§ **WHAT TO PRODUCE**
An exact transcription of the records is required, minus any images.

§ **RECORDS SHOWN**
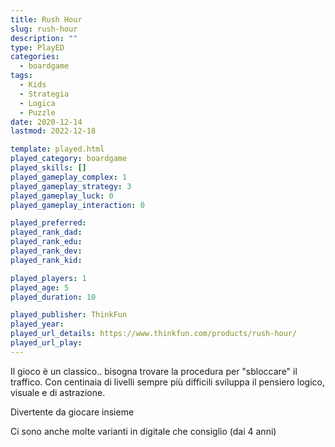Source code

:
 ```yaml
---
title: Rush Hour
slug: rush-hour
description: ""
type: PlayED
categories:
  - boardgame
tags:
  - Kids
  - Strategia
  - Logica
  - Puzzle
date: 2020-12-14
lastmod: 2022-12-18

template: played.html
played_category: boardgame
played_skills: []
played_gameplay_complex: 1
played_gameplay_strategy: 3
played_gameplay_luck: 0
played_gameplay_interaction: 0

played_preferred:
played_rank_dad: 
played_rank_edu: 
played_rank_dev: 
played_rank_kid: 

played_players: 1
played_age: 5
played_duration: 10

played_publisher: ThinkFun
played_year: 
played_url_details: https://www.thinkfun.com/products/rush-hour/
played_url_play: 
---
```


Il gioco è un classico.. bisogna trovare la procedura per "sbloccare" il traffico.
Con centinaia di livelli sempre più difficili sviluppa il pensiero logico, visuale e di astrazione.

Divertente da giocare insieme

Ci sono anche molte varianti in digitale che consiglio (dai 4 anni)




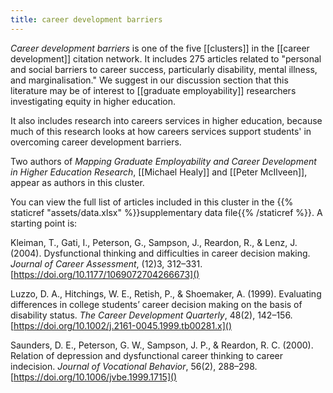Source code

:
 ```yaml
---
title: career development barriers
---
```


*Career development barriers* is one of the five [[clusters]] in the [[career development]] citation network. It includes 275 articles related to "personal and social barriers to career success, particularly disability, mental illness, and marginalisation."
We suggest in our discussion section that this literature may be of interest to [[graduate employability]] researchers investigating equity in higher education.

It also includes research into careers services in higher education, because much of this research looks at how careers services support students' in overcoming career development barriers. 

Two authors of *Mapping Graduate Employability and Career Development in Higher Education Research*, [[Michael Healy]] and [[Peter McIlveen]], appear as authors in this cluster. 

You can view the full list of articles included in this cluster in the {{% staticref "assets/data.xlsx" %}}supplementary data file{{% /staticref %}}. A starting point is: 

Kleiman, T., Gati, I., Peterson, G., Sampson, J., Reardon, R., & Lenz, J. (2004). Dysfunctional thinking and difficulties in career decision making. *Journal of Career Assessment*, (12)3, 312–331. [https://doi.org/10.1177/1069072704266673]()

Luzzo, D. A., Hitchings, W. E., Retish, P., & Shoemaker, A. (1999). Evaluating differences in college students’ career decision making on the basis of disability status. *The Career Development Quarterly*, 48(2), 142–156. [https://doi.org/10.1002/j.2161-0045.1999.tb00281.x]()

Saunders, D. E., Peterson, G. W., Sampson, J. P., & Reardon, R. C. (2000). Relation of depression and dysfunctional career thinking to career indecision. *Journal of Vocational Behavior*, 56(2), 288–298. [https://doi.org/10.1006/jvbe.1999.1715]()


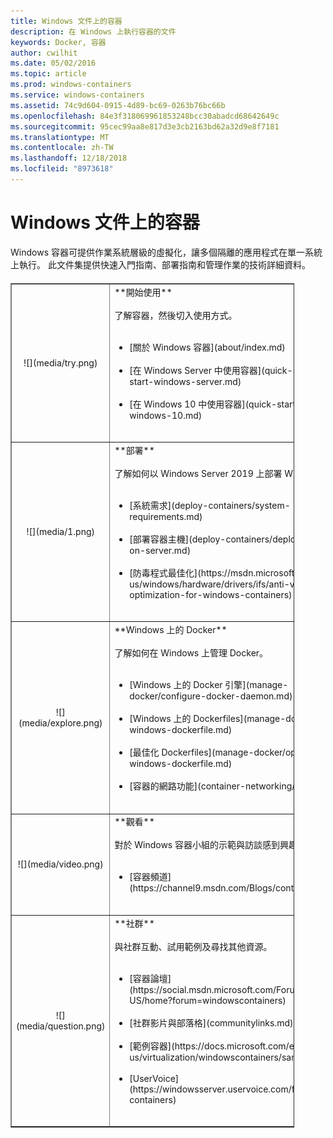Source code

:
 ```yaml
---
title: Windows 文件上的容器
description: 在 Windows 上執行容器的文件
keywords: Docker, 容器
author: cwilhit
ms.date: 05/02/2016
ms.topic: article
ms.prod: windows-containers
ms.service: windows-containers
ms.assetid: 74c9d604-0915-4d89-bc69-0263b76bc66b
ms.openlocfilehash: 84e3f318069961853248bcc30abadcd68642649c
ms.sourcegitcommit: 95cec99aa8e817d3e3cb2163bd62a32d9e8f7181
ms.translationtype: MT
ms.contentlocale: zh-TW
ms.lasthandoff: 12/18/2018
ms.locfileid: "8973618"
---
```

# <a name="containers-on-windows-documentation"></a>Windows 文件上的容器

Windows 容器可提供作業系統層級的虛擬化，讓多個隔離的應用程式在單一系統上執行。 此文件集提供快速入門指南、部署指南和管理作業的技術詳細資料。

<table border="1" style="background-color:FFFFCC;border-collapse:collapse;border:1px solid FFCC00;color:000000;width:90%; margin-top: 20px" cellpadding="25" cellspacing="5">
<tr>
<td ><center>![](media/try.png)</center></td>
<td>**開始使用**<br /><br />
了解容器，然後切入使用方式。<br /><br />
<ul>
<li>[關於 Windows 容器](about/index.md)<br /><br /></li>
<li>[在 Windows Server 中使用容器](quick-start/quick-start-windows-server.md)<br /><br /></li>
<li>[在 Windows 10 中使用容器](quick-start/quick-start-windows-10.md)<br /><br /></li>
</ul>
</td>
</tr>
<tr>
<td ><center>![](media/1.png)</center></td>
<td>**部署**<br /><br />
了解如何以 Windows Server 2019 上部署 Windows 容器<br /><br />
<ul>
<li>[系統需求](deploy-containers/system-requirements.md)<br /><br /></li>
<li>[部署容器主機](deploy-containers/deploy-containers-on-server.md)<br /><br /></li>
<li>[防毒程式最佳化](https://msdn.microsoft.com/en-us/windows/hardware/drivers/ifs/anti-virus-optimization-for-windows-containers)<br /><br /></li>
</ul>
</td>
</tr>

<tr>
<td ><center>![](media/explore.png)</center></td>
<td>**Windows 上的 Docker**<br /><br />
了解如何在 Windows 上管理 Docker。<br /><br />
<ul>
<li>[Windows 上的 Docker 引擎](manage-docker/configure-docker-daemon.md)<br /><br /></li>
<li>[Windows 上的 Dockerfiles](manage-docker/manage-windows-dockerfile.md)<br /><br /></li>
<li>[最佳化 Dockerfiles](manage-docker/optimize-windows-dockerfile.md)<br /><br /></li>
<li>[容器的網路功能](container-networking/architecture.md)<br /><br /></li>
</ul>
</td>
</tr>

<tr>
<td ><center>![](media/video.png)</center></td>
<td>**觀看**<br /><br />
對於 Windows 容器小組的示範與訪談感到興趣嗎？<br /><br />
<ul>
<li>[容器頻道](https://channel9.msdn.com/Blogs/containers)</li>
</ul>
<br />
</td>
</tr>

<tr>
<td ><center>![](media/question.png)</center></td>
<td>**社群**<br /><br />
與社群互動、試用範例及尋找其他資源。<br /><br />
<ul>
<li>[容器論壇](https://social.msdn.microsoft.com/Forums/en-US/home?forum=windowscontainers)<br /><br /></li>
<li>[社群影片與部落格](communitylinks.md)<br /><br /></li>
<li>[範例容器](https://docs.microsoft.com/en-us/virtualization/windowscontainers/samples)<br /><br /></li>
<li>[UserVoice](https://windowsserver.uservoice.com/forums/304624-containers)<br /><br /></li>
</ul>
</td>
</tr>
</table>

§ **TASK SOLUTION**
Source code

:
 ```yaml
---
title: Rush Hour
slug: rush-hour
description: ""
type: PlayED
categories:
  - boardgame
tags:
  - Kids
  - Strategia
  - Logica
  - Puzzle
date: 2020-12-14
lastmod: 2022-12-18

template: played.html
played_category: boardgame
played_skills: []
played_gameplay_complex: 1
played_gameplay_strategy: 3
played_gameplay_luck: 0
played_gameplay_interaction: 0

played_preferred:
played_rank_dad: 
played_rank_edu: 
played_rank_dev: 
played_rank_kid: 

played_players: 1
played_age: 5
played_duration: 10

played_publisher: ThinkFun
played_year: 
played_url_details: https://www.thinkfun.com/products/rush-hour/
played_url_play: 
---
```


Il gioco è un classico.. bisogna trovare la procedura per "sbloccare" il traffico.
Con centinaia di livelli sempre più difficili sviluppa il pensiero logico, visuale e di astrazione.

Divertente da giocare insieme

Ci sono anche molte varianti in digitale che consiglio (dai 4 anni)




Source code

:
 ```yaml
---
title: career development barriers
---
```


*Career development barriers* is one of the five [[clusters]] in the [[career development]] citation network. It includes 275 articles related to "personal and social barriers to career success, particularly disability, mental illness, and marginalisation."
We suggest in our discussion section that this literature may be of interest to [[graduate employability]] researchers investigating equity in higher education.

It also includes research into careers services in higher education, because much of this research looks at how careers services support students' in overcoming career development barriers. 

Two authors of *Mapping Graduate Employability and Career Development in Higher Education Research*, [[Michael Healy]] and [[Peter McIlveen]], appear as authors in this cluster. 

You can view the full list of articles included in this cluster in the {{% staticref "assets/data.xlsx" %}}supplementary data file{{% /staticref %}}. A starting point is: 

Kleiman, T., Gati, I., Peterson, G., Sampson, J., Reardon, R., & Lenz, J. (2004). Dysfunctional thinking and difficulties in career decision making. *Journal of Career Assessment*, (12)3, 312–331. [https://doi.org/10.1177/1069072704266673]()

Luzzo, D. A., Hitchings, W. E., Retish, P., & Shoemaker, A. (1999). Evaluating differences in college students’ career decision making on the basis of disability status. *The Career Development Quarterly*, 48(2), 142–156. [https://doi.org/10.1002/j.2161-0045.1999.tb00281.x]()

Saunders, D. E., Peterson, G. W., Sampson, J. P., & Reardon, R. C. (2000). Relation of depression and dysfunctional career thinking to career indecision. *Journal of Vocational Behavior*, 56(2), 288–298. [https://doi.org/10.1006/jvbe.1999.1715]()


Source code

:
 ```yaml
---
title: Windows 文件上的容器
description: 在 Windows 上執行容器的文件
keywords: Docker, 容器
author: cwilhit
ms.date: 05/02/2016
ms.topic: article
ms.prod: windows-containers
ms.service: windows-containers
ms.assetid: 74c9d604-0915-4d89-bc69-0263b76bc66b
ms.openlocfilehash: 84e3f318069961853248bcc30abadcd68642649c
ms.sourcegitcommit: 95cec99aa8e817d3e3cb2163bd62a32d9e8f7181
ms.translationtype: MT
ms.contentlocale: zh-TW
ms.lasthandoff: 12/18/2018
ms.locfileid: "8973618"
---
```

# <a name="containers-on-windows-documentation"></a>Windows 文件上的容器

Windows 容器可提供作業系統層級的虛擬化，讓多個隔離的應用程式在單一系統上執行。 此文件集提供快速入門指南、部署指南和管理作業的技術詳細資料。

<table border="1" style="background-color:FFFFCC;border-collapse:collapse;border:1px solid FFCC00;color:000000;width:90%; margin-top: 20px" cellpadding="25" cellspacing="5">
<tr>
<td ><center>![](media/try.png)</center></td>
<td>**開始使用**<br /><br />
了解容器，然後切入使用方式。<br /><br />
<ul>
<li>[關於 Windows 容器](about/index.md)<br /><br /></li>
<li>[在 Windows Server 中使用容器](quick-start/quick-start-windows-server.md)<br /><br /></li>
<li>[在 Windows 10 中使用容器](quick-start/quick-start-windows-10.md)<br /><br /></li>
</ul>
</td>
</tr>
<tr>
<td ><center>![](media/1.png)</center></td>
<td>**部署**<br /><br />
了解如何以 Windows Server 2019 上部署 Windows 容器<br /><br />
<ul>
<li>[系統需求](deploy-containers/system-requirements.md)<br /><br /></li>
<li>[部署容器主機](deploy-containers/deploy-containers-on-server.md)<br /><br /></li>
<li>[防毒程式最佳化](https://msdn.microsoft.com/en-us/windows/hardware/drivers/ifs/anti-virus-optimization-for-windows-containers)<br /><br /></li>
</ul>
</td>
</tr>

<tr>
<td ><center>![](media/explore.png)</center></td>
<td>**Windows 上的 Docker**<br /><br />
了解如何在 Windows 上管理 Docker。<br /><br />
<ul>
<li>[Windows 上的 Docker 引擎](manage-docker/configure-docker-daemon.md)<br /><br /></li>
<li>[Windows 上的 Dockerfiles](manage-docker/manage-windows-dockerfile.md)<br /><br /></li>
<li>[最佳化 Dockerfiles](manage-docker/optimize-windows-dockerfile.md)<br /><br /></li>
<li>[容器的網路功能](container-networking/architecture.md)<br /><br /></li>
</ul>
</td>
</tr>

<tr>
<td ><center>![](media/video.png)</center></td>
<td>**觀看**<br /><br />
對於 Windows 容器小組的示範與訪談感到興趣嗎？<br /><br />
<ul>
<li>[容器頻道](https://channel9.msdn.com/Blogs/containers)</li>
</ul>
<br />
</td>
</tr>

<tr>
<td ><center>![](media/question.png)</center></td>
<td>**社群**<br /><br />
與社群互動、試用範例及尋找其他資源。<br /><br />
<ul>
<li>[容器論壇](https://social.msdn.microsoft.com/Forums/en-US/home?forum=windowscontainers)<br /><br /></li>
<li>[社群影片與部落格](communitylinks.md)<br /><br /></li>
<li>[範例容器](https://docs.microsoft.com/en-us/virtualization/windowscontainers/samples)<br /><br /></li>
<li>[UserVoice](https://windowsserver.uservoice.com/forums/304624-containers)<br /><br /></li>
</ul>
</td>
</tr>
</table>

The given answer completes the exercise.